The exhibit was temporarily closed to the public in May to allow staff to identify objects subject to the Native American Graves Protection and Repatriation Act (NAGPRA), PennLive reported Monday.
NAGPRA, signed into law by President George H.W. Bush in 1990, requires that federal agencies or institutions that receive federal funding identify any human remains or funerary objects in their collections and return them to tribal nations. In 2024, revisions to the law enacted under former President Joe Biden strengthened tribal nations’ authority and set a five-year deadline for institutions to consult with tribal leaders and update their inventories.

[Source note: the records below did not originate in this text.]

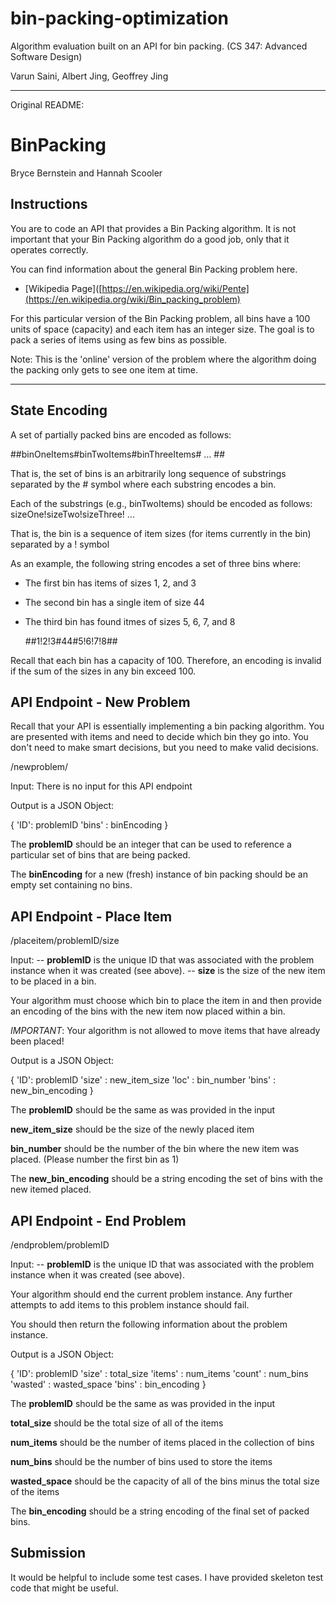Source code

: # bin-packing-optimization
Algorithm evaluation built on an API for bin packing. (CS 347: Advanced Software Design)

Varun Saini, Albert Jing, Geoffrey Jing

---

Original README:

# BinPacking

Bryce Bernstein and Hannah Scooler

## Instructions
You are to code an API that provides a Bin Packing algorithm. It is not important that your Bin Packing algorithm do a good job, only that it operates correctly.

You can find information about the general Bin Packing problem here.
- [Wikipedia Page]([https://en.wikipedia.org/wiki/Pente](https://en.wikipedia.org/wiki/Bin_packing_problem)

For this particular version of the Bin Packing problem, all bins have a 100 units of space (capacity) and each item has an integer size.
The goal is to pack a series of items using as few bins as possible.

Note: This is the 'online' version of the problem where the algorithm doing the packing only gets to see one item at time.

---

## State Encoding

A set of partially packed bins are encoded as follows:

  ##binOneItems#binTwoItems#binThreeItems# ... ##

That is, the set of bins is an arbitrarily long sequence of substrings separated by the # symbol where each substring encodes a bin.

Each of the substrings (e.g., binTwoItems) should be encoded as follows:
  sizeOne!sizeTwo!sizeThree! ...

That is, the bin is a sequence of item sizes (for items currently in the bin) separated by a ! symbol

As an example, the following string encodes a set of three bins where:
- The first bin has items of sizes 1, 2, and 3
- The second bin has a single item of size 44
- The third bin has found itmes of sizes 5, 6, 7, and 8

  ##1!2!3#44#5!6!7!8##

Recall that each bin has a capacity of 100. Therefore, an encoding is invalid if the sum of the sizes in any bin exceed 100.

## API Endpoint - New Problem

Recall that your API is essentially implementing a bin packing algorithm. You are presented with items and need to decide which bin they go into.
You don't need to make smart decisions, but you need to make valid decisions.

/newproblem/

Input: There is no input for this API endpoint

Output is a JSON Object:

  {
  'ID': problemID
  'bins' : binEncoding
  }

The **problemID** should be an integer that can be used to reference a particular set of bins that are being packed.

The **binEncoding** for a new (fresh) instance of bin packing should be an empty set containing no bins.

## API Endpoint - Place Item

/placeitem/problemID/size

Input:
-- **problemID** is the unique ID that was associated with the problem instance when it was created (see above).
-- **size** is the size of the new item to be placed in a bin.

Your algorithm must choose which bin to place the item in and then provide an encoding of the bins with the new item now placed within a bin.

*IMPORTANT*: Your algorithm is not allowed to move items that have already been placed!

Output is a JSON Object:

  {
  'ID': problemID
  'size' : new_item_size
  'loc' : bin_number
  'bins' : new_bin_encoding
  }

The **problemID** should be the same as was provided in the input

**new_item_size** should be the size of the newly placed item

**bin_number** should be the number of the bin where the new item was placed. (Please number the first bin as 1)

The **new_bin_encoding** should be a string encoding the set of bins with the new itemed placed.

## API Endpoint - End Problem

/endproblem/problemID

Input:
-- **problemID** is the unique ID that was associated with the problem instance when it was created (see above).

Your algorithm should end the current problem instance. Any further attempts to add items to this problem instance should fail.

You should then return the following information about the problem instance.

Output is a JSON Object:

  {
  'ID': problemID
  'size' : total_size
  'items' : num_items
  'count' : num_bins
  'wasted' : wasted_space
  'bins' : bin_encoding
  }

The **problemID** should be the same as was provided in the input

**total_size** should be the total size of all of the items

**num_items** should be the number of items placed in the collection of bins

**num_bins** should be the number of bins used to store the items

**wasted_space** should be the capacity of all of the bins minus the total size of the items

The **bin_encoding** should be a string encoding of the final set of packed bins.

## Submission

It would be helpful to include some test cases. I have provided skeleton test code that might be useful.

The Pennsylvania Historical and Museum Commission, which operates the museum, holds 908 individual remains and 79,628 funerary objects in its collection, according to a National Park Service database. In January, a ProPublica analysis found that the museum’s collection of unrepatriated Native American remains was the 21st largest in the country.
The National Park Service database also reports that multiple Philadelphia-area institutions are in possession of human remains and funerary objects, including the Mutter Museum, the Temple University Department of Anthropology, and the Penn Museum.
State museum staff have been gradually returning Native American remains since NAGPRA was enacted in 1990, a spokesperson told The Inquirer. Repatriation efforts were ramped up in the past year, to meet the updated deadline.
The exhibit is not expected to reopen before the entire museum closes in August 2026 for nearly three years of renovations. A newly designed exhibit, created in collaboration with tribal leaders, will be open to the public in 2028 or 2029, the spokesperson said.